When a line below contains the word "production", copy that line.

------ SOURCE DATA

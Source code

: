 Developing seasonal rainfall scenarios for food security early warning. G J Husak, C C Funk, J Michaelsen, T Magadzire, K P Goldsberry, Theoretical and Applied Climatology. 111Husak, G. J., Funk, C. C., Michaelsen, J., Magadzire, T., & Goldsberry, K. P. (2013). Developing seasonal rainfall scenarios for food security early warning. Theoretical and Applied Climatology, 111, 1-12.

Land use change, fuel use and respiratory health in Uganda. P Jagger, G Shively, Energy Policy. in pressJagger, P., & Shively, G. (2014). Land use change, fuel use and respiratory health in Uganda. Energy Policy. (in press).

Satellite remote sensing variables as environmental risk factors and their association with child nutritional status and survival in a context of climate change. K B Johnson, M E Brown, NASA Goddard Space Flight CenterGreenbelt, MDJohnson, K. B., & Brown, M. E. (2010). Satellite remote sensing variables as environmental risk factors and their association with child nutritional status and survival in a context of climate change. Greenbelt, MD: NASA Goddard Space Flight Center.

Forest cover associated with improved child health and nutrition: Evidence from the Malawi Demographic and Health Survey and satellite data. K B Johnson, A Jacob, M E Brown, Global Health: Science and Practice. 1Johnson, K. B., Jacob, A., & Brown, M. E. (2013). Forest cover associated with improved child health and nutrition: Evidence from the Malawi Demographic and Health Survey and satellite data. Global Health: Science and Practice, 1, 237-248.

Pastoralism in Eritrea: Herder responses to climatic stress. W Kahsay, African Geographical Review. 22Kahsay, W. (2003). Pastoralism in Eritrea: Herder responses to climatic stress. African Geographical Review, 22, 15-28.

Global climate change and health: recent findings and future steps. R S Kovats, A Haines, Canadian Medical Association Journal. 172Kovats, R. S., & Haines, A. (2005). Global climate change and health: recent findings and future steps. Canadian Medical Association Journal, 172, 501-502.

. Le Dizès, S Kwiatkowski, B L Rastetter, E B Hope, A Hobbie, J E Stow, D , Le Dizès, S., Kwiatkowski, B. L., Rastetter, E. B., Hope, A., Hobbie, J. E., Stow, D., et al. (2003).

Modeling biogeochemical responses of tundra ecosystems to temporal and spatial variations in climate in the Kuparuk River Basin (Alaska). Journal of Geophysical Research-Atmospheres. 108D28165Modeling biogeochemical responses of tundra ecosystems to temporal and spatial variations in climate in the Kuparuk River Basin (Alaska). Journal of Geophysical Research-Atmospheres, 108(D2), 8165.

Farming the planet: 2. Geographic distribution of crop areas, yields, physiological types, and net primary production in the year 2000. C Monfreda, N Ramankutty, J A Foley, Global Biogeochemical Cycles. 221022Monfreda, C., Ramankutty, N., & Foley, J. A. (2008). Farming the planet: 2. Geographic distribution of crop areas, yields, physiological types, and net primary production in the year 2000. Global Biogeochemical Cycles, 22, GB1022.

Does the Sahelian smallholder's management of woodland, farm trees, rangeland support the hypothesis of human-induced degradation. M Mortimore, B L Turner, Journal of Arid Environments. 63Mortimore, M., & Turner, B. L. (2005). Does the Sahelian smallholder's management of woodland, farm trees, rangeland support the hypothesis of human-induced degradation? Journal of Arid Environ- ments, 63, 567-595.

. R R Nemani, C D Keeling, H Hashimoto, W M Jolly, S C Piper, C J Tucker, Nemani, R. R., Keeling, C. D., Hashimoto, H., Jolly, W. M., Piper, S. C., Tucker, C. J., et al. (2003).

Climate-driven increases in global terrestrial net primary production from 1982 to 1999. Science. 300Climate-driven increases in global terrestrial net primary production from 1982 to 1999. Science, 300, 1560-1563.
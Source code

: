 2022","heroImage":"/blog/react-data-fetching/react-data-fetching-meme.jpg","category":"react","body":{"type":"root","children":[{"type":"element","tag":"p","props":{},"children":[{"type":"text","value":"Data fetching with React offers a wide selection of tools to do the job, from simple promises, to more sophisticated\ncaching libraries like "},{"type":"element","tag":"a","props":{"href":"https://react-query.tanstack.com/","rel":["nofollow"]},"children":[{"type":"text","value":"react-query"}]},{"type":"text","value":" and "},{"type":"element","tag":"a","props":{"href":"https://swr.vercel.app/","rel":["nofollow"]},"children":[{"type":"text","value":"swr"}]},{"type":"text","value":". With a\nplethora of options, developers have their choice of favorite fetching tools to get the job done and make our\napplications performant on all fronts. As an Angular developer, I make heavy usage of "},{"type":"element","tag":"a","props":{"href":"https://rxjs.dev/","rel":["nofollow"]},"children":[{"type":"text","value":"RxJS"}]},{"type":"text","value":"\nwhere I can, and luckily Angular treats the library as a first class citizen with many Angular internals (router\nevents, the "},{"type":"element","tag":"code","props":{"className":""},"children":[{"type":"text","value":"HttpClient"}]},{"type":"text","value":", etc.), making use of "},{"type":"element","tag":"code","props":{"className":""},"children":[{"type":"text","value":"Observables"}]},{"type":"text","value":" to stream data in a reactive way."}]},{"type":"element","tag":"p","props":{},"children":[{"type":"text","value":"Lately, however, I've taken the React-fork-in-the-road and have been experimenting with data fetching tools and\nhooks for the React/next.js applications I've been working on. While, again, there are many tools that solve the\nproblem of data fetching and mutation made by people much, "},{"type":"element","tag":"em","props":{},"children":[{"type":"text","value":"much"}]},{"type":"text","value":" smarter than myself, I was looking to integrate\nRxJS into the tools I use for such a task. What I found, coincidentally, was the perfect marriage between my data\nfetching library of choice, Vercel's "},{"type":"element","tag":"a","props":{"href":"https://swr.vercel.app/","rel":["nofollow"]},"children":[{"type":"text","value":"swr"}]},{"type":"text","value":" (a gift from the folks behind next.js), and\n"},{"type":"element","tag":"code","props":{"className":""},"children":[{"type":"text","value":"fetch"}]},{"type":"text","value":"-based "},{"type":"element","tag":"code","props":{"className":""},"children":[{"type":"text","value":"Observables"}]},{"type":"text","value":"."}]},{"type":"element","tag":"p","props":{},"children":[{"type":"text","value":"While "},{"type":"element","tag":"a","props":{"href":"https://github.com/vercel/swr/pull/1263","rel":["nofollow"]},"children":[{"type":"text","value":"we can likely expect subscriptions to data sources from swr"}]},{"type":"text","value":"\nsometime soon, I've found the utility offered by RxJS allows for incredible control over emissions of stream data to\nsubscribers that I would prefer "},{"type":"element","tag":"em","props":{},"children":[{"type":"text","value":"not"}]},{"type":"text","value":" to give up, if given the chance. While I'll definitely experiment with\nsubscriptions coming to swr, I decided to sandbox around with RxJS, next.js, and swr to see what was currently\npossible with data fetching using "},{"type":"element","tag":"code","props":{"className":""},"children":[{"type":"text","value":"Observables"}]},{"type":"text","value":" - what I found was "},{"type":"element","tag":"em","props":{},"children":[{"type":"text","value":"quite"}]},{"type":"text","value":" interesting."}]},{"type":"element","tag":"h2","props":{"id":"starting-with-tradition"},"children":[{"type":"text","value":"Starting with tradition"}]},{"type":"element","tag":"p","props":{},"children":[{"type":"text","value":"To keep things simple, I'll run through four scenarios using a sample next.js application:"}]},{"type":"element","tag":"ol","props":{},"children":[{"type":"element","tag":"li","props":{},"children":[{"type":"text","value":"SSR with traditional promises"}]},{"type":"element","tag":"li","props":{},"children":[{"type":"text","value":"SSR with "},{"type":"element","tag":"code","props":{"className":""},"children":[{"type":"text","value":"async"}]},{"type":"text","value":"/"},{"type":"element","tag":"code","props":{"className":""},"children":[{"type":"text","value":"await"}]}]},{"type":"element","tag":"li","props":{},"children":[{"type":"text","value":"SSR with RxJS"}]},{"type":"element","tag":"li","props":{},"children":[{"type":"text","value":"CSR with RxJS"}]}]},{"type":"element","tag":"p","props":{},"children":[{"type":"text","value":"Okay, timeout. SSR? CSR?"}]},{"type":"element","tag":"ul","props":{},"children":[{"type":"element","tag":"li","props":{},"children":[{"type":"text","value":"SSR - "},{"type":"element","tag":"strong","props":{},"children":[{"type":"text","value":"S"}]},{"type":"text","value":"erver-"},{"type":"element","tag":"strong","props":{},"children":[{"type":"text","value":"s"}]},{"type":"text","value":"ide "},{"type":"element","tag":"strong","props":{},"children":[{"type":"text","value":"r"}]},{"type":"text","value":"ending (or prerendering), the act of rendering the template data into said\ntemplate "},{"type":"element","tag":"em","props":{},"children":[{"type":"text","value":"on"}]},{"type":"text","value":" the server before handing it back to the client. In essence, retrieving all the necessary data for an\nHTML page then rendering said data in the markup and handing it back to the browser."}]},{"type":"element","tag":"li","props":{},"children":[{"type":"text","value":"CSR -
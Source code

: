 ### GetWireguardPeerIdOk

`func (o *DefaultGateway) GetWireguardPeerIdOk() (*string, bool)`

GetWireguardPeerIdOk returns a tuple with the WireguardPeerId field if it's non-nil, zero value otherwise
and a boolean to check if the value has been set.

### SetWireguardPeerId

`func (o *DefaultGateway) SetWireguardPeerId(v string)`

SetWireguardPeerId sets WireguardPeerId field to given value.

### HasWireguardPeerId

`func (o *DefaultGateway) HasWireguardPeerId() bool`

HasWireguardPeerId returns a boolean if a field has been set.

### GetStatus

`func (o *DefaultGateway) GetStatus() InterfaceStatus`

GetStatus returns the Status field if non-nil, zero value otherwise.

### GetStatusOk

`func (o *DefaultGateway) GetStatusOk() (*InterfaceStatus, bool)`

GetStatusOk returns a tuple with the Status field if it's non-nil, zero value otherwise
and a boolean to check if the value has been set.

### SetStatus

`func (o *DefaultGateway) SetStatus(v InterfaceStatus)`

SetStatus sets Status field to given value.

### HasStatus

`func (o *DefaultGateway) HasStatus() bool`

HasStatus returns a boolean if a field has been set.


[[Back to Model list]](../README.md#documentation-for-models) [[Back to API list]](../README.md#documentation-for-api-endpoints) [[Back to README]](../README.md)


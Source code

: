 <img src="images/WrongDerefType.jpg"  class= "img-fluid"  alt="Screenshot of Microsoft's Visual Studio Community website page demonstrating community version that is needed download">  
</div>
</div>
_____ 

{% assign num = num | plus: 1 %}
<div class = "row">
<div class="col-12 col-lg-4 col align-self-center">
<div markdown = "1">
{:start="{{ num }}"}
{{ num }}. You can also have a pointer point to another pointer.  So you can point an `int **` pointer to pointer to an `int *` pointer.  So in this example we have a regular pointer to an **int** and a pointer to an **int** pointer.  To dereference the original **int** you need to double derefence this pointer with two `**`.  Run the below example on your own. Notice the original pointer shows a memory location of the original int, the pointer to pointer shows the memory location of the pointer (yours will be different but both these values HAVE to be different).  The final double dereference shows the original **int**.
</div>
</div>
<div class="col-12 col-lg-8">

------------

- _EXERCISE ANSWER_:
Farming the planet: 2. Geographic distribution of crop areas, yields, physiological types, and net primary production in the year 2000. C Monfreda, N Ramankutty, J A Foley, Global Biogeochemical Cycles. 221022Monfreda, C., Ramankutty, N., & Foley, J. A. (2008). Farming the planet: 2. Geographic distribution of crop areas, yields, physiological types, and net primary production in the year 2000. Global Biogeochemical Cycles, 22, GB1022.
Climate-driven increases in global terrestrial net primary production from 1982 to 1999. Science. 300Climate-driven increases in global terrestrial net primary production from 1982 to 1999. Science, 300, 1560-1563.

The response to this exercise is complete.